Tanzanian social enterprise Ubongo will next month launch Ubongo Kids, an interactive cartoon which allows children to participate via SMS, on national television, while launching a Kickstarter campaign to raise funds for further rollouts.
Ubongo Kids, which will launch on January 18, looks to teach mathematics to children through fun stories in Swahili. Each episode has a music video, while students can participate in the show via SMS, tracking their progress and winning prizes.
Co-founder Nisha Ligon told HumanIPO Ubongo was monetising through corporate advertising and message sponsorship by non-government organisations (NGOs), while this month it will launch a Kickstarter campaign to raise funds to complete the first season of the series and record an English language version.
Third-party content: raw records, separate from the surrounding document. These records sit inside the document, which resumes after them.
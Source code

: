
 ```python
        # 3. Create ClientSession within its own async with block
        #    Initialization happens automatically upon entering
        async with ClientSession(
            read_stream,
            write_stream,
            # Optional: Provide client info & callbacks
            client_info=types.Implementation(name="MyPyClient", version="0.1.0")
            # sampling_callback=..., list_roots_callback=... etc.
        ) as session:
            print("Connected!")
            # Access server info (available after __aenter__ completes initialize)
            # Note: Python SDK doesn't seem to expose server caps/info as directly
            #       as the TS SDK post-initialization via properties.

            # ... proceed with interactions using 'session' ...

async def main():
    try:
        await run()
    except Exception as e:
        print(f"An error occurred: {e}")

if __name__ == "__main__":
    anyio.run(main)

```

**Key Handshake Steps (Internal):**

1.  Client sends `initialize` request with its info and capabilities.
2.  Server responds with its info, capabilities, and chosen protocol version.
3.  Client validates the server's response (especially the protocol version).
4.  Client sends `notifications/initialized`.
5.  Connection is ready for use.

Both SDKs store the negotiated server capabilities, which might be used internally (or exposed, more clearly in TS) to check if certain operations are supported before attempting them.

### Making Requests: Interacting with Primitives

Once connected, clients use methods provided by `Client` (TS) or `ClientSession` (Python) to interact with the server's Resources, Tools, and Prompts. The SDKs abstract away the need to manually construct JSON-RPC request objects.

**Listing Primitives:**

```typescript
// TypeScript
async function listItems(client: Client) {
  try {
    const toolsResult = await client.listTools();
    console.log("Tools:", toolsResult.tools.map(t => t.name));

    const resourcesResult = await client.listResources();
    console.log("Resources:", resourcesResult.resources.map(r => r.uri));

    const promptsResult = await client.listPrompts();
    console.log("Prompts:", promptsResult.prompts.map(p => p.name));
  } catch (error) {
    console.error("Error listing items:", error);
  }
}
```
“This will be available online and webisodes, and we’d also love to get it on television across the African continent,” Ligon said.
“In mid-2014 we plan to add an edutainment radio series to increase our reach from the approximately 30 per cent of kids with access to television to the over 90 per cent with access to radio. We’re also working on an Android app that will add more interactivity and games to go along with the videos.”
Ubongo, co-founded in June by Ligon along with mobile developer Arnold Minde and mathematics teacher Tom Ng’atigwa, seeks to create engaging and localised digital content for learners in Africa.
“We leverage the power of entertainment, the reach of mass media, and the connectivity of basic mobiles to deliver innovative e-learning for an African context,” Ligon said, adding there was a gap to be filled in terms of providing quality education to Tanzanian children.
“Though many African countries have made great strides in increasing primary school enrollment, schools are overcrowded, teachers are undertrained, and data shows that many students are in school but not learning,” she said. “Over 55 per cent of children in Tanzania between the ages of 10 and 16 fail basic numeracy and literacy tests set to the level of an eight-year-old.
“We create localised educational and edutainment content for these students, giving them the resources and motivation to learn on their own time, even when schools are failing them. In January we will launch a large scale impact study to assess whether watching Ubongo Kids can lead to improved learning outcomes and help kids become more confident in their own math skills.”